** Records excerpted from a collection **
★ ★ ★ ★ ★

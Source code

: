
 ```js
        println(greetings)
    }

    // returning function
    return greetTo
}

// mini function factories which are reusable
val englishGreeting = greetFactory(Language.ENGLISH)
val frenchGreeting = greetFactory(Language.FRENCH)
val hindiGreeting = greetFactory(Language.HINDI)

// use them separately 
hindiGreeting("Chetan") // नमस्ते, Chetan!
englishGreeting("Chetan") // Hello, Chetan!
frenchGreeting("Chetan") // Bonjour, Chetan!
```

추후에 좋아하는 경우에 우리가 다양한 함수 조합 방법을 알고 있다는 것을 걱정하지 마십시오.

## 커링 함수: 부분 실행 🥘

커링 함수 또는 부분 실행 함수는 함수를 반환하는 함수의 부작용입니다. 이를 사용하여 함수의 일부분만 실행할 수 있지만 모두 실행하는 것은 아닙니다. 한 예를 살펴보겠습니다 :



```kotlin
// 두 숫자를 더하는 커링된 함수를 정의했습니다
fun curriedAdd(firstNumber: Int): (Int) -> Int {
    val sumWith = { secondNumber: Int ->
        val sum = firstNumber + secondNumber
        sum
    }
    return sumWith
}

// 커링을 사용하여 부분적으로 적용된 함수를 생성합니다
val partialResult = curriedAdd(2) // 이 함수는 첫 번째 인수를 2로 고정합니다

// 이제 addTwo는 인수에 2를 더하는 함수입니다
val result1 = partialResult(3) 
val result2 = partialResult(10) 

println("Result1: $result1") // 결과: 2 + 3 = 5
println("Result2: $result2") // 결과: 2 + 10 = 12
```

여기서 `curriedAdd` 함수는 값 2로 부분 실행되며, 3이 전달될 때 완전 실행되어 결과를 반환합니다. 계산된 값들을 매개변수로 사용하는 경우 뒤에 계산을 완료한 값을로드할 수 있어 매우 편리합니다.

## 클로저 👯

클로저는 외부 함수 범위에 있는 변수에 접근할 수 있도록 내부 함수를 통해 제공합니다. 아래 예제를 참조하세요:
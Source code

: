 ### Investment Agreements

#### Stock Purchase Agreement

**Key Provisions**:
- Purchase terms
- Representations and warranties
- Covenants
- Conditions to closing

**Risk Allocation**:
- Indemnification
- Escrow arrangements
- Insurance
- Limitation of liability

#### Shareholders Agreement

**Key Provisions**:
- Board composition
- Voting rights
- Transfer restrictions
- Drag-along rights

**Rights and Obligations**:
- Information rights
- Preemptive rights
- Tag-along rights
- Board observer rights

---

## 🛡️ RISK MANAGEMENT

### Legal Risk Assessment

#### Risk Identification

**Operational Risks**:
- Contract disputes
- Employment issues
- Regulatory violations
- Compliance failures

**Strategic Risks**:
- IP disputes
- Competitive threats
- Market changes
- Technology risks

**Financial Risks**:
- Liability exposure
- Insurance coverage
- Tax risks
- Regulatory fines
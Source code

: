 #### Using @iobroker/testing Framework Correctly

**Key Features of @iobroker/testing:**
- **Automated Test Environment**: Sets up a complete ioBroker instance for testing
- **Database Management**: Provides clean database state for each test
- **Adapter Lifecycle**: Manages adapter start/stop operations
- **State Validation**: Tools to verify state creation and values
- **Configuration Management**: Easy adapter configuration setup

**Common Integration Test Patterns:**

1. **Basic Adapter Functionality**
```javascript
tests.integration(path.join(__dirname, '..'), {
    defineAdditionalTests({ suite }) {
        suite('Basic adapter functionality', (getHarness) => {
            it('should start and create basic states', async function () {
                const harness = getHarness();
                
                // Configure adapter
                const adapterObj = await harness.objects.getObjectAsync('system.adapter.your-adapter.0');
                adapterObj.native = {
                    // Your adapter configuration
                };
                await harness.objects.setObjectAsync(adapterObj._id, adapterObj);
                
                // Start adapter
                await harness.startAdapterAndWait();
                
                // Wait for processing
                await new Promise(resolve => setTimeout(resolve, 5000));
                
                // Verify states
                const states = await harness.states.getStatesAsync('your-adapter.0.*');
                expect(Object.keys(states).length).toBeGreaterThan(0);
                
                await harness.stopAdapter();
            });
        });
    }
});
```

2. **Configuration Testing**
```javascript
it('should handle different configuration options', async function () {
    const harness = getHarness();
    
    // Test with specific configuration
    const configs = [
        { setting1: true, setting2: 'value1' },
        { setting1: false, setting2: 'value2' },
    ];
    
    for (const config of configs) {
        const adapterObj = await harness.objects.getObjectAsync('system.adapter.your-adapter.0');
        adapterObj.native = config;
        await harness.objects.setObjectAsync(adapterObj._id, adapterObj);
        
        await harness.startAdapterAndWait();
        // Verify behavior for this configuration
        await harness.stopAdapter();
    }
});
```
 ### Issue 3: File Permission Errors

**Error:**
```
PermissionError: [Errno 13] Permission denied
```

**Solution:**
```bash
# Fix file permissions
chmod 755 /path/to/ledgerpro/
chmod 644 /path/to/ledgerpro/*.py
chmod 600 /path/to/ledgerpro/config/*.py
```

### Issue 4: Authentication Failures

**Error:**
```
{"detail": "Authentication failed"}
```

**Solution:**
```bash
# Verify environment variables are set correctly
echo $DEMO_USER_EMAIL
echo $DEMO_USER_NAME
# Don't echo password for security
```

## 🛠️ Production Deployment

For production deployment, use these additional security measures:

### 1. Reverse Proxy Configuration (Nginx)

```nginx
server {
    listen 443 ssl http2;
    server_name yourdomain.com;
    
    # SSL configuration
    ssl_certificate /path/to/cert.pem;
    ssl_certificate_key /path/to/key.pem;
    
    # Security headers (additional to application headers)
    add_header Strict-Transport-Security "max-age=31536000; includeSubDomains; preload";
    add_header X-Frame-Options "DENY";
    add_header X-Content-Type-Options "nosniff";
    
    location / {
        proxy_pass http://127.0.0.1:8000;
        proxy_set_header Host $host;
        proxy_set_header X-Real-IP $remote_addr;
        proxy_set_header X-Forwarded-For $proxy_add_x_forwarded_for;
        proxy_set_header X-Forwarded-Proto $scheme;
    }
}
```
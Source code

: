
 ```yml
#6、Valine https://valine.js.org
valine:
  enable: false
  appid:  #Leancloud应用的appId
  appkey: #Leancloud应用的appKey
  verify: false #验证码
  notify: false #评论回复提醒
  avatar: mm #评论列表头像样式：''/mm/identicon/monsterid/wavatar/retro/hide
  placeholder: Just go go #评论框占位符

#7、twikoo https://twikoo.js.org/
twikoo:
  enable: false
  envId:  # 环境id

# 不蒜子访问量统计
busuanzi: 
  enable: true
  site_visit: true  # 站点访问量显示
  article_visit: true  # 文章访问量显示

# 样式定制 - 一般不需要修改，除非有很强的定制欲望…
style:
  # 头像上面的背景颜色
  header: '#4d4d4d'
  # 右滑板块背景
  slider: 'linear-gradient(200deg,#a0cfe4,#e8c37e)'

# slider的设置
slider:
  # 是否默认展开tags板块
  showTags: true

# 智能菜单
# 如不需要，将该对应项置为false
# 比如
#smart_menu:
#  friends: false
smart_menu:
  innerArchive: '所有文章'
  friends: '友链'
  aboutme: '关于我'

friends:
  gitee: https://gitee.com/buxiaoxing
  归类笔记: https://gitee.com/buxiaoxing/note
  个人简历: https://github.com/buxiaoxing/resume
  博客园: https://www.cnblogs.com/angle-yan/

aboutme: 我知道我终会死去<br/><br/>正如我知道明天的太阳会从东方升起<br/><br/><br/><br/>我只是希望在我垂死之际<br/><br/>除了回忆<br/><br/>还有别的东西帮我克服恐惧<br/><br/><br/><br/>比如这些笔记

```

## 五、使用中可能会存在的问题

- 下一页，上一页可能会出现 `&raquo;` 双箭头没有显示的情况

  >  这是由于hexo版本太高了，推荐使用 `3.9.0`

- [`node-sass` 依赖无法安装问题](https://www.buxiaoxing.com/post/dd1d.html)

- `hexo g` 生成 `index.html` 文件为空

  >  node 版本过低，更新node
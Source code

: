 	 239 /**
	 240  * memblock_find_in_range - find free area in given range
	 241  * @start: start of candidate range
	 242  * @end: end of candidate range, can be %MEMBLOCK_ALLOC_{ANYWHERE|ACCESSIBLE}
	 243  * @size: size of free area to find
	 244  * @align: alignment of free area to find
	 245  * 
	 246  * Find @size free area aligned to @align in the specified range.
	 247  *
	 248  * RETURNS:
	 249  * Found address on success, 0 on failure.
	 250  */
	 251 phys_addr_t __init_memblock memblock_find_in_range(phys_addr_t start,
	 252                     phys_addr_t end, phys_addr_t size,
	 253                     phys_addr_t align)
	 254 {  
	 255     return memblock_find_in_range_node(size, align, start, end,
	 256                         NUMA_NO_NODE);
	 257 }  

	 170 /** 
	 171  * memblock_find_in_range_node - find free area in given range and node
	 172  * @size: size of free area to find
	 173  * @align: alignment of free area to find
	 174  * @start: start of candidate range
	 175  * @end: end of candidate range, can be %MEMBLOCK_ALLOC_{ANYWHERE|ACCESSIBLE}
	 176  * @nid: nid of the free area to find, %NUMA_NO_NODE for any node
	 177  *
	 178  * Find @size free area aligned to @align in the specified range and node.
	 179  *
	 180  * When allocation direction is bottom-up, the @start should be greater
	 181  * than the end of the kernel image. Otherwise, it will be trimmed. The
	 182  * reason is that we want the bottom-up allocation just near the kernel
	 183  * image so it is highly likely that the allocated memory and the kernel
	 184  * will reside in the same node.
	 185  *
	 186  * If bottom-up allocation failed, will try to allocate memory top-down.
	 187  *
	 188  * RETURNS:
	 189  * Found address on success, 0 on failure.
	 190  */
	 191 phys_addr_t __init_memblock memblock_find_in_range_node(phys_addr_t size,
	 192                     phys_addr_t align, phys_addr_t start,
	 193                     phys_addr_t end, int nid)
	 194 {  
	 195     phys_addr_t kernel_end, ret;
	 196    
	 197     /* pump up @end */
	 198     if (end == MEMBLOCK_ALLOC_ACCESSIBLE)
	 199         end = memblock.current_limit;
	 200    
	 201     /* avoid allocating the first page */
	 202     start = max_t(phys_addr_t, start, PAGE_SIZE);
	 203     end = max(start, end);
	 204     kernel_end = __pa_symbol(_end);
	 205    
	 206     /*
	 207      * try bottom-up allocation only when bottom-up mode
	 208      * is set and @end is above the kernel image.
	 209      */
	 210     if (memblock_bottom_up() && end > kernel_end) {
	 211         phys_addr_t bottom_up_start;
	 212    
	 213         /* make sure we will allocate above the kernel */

★ ★ ★ ★ ★

** Aim of the exercise **
Wherever the string "println" appears in the data above, report the whole line.

** Expected answer **
        println(greetings)
println("Result1: $result1") // 결과: 2 + 3 = 5
println("Result2: $result2") // 결과: 2 + 10 = 12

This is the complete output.